Someone with type 2 diabetes who was diagnosed 5 years ago, controls blood glucose levels well, eats healthy foods, gets a lot of exercise, doesn't smoke, and makes sure to keep blood pressure and lipid levels in good ranges would be different from someone who is unfortunately probably more typical: a patient who just takes a pill or two, doesn't measure blood glucose levels, continues to smoke and spend most of the evening watching TV, eats mostly fast food or convenience foods, and has high blood pressure.

And the recent Spanish study was comparing diabetic patients with patients who had already had an acute MI, not with healthy people.

When we have type 2 diabetes, we're still at increased risk of heart disease, and we should do whatever we can to reduce that risk: Keep blood glucose levels down, monitor lipid levels and treat if necessary, monitor blood pressure and treat that if necessary, get regular exercise, and eat a healthy diet, although definitions of "healthy diet" of course depend on who you're talking to.

But all these studies illustrate the need to be vigilant when reading a popular press article stating that some study has shown something or other. First, see if you can read the journal article that the popular press story refers to. Even if you can't see the full text, you can usually see the abstract for free.

Find out what populations were studied, how various parameters were measured, and how the researchers define diabetes.

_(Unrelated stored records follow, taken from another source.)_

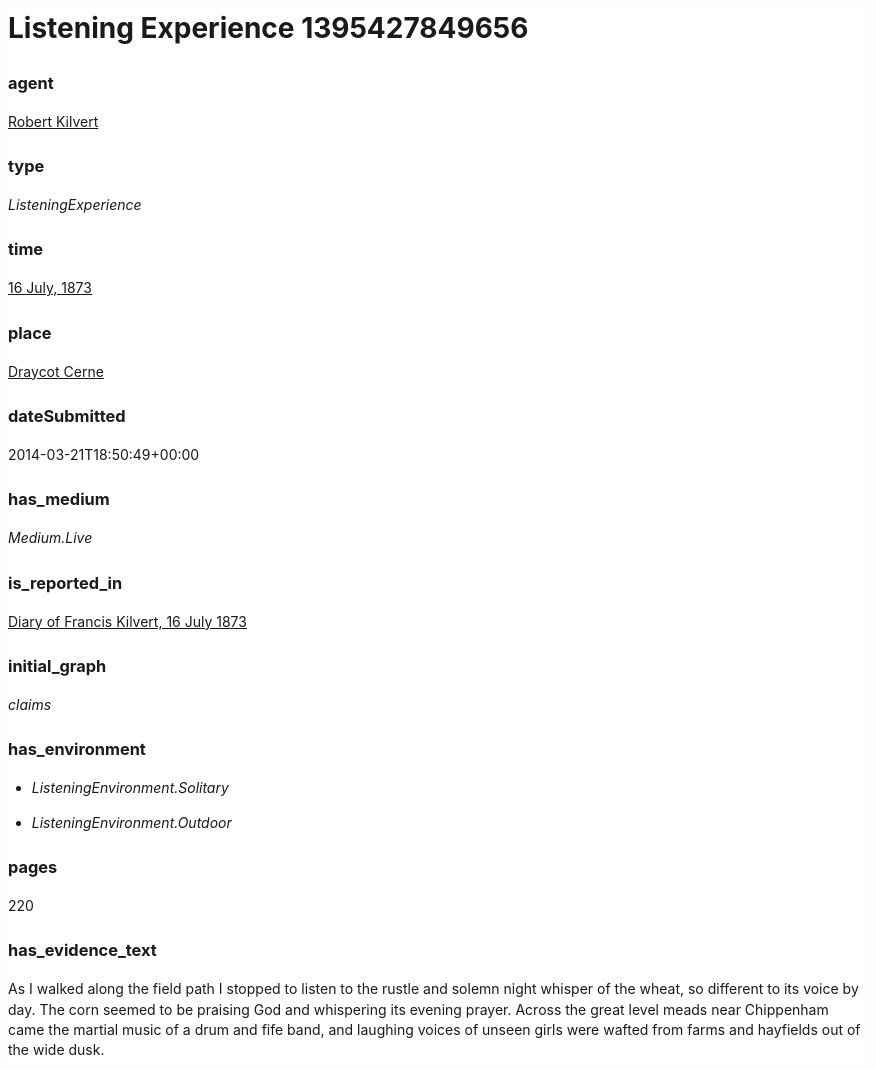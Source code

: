 # Listening Experience 1395427849656

### agent


[Robert Kilvert](#Robert-Kilvert)

### type


*ListeningExperience*

### time


[16 July, 1873](#16-July-1873)

### place


[Draycot Cerne](#Draycot-Cerne)

### dateSubmitted


2014-03-21T18:50:49+00:00

### has_medium


*Medium.Live*

### is_reported_in


[Diary of Francis Kilvert, 16 July 1873](#Diary-of-Francis-Kilvert-16-July-1873)

### initial_graph


*claims*

### has_environment

 - *ListeningEnvironment.Solitary*

 - *ListeningEnvironment.Outdoor*

### pages


220

### has_evidence_text


As I walked along the field path I stopped to listen to the rustle and solemn night whisper of the wheat, so different to its voice by day. The corn seemed to be praising God and whispering its evening prayer. Across the great level meads near Chippenham came the martial music of a drum and fife band, and laughing voices of unseen girls were wafted from farms and hayfields out of the wide dusk.
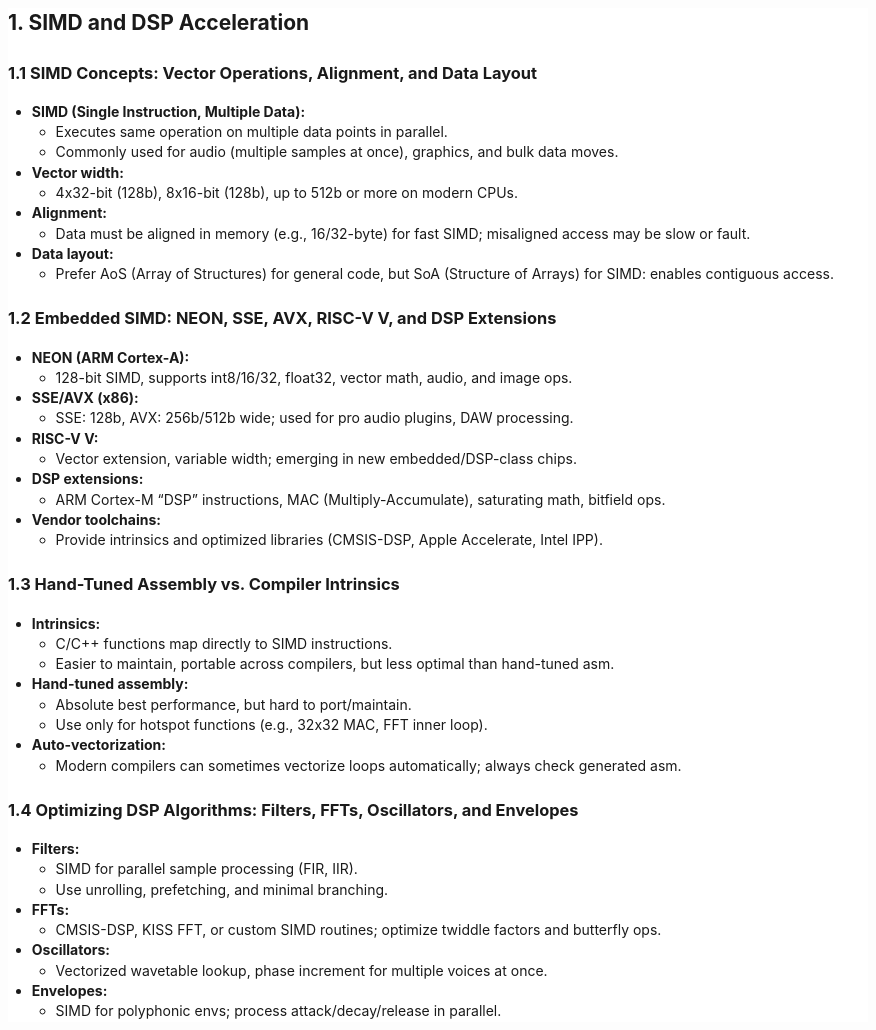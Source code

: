
## 1. SIMD and DSP Acceleration

### 1.1 SIMD Concepts: Vector Operations, Alignment, and Data Layout

- **SIMD (Single Instruction, Multiple Data):**  
  - Executes same operation on multiple data points in parallel.
  - Commonly used for audio (multiple samples at once), graphics, and bulk data moves.
- **Vector width:**  
  - 4x32-bit (128b), 8x16-bit (128b), up to 512b or more on modern CPUs.
- **Alignment:**  
  - Data must be aligned in memory (e.g., 16/32-byte) for fast SIMD; misaligned access may be slow or fault.
- **Data layout:**  
  - Prefer AoS (Array of Structures) for general code, but SoA (Structure of Arrays) for SIMD: enables contiguous access.

### 1.2 Embedded SIMD: NEON, SSE, AVX, RISC-V V, and DSP Extensions

- **NEON (ARM Cortex-A):**  
  - 128-bit SIMD, supports int8/16/32, float32, vector math, audio, and image ops.
- **SSE/AVX (x86):**  
  - SSE: 128b, AVX: 256b/512b wide; used for pro audio plugins, DAW processing.
- **RISC-V V:**  
  - Vector extension, variable width; emerging in new embedded/DSP-class chips.
- **DSP extensions:**  
  - ARM Cortex-M “DSP” instructions, MAC (Multiply-Accumulate), saturating math, bitfield ops.
- **Vendor toolchains:**  
  - Provide intrinsics and optimized libraries (CMSIS-DSP, Apple Accelerate, Intel IPP).

### 1.3 Hand-Tuned Assembly vs. Compiler Intrinsics

- **Intrinsics:**  
  - C/C++ functions map directly to SIMD instructions.
  - Easier to maintain, portable across compilers, but less optimal than hand-tuned asm.
- **Hand-tuned assembly:**  
  - Absolute best performance, but hard to port/maintain.
  - Use only for hotspot functions (e.g., 32x32 MAC, FFT inner loop).
- **Auto-vectorization:**  
  - Modern compilers can sometimes vectorize loops automatically; always check generated asm.

### 1.4 Optimizing DSP Algorithms: Filters, FFTs, Oscillators, and Envelopes

- **Filters:**  
  - SIMD for parallel sample processing (FIR, IIR).
  - Use unrolling, prefetching, and minimal branching.
- **FFTs:**  
  - CMSIS-DSP, KISS FFT, or custom SIMD routines; optimize twiddle factors and butterfly ops.
- **Oscillators:**  
  - Vectorized wavetable lookup, phase increment for multiple voices at once.
- **Envelopes:**  
  - SIMD for polyphonic envs; process attack/decay/release in parallel.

This takes a lot of time, and a firm grasp of statistics helps. So it can be frustrating when you're trying to earn a living or spend time on other projects and don't have time to pour through confusing research reports all day.

Sometimes the authors of drug-company-sponsored studies have used statistics to spin the results to make their drugs look more favorable. You sometimes need to comb through the methods and the statistics to see how the results have been biased. This takes a lot of time.

When you can't track all this down, don't ignore the health news, but take the health news you hear on TV or read in your local paper with a grain of salt. If your LDL cholesterol level is high, you might want to try a statin. Some people can take them without getting side effects. But be vigilant. If you get muscle weakness, try some coenzyme Q10, which Golomb says helps about 70% who have that problem. Some people recommend taking the coenzyme Q10 even if you don't have muscle problems.

But if the muscle pain or weakness persists, talk with y0ur doctor about other alternatives, like niacin. Muscle pain that progresses to rhabdomyolysis is serious.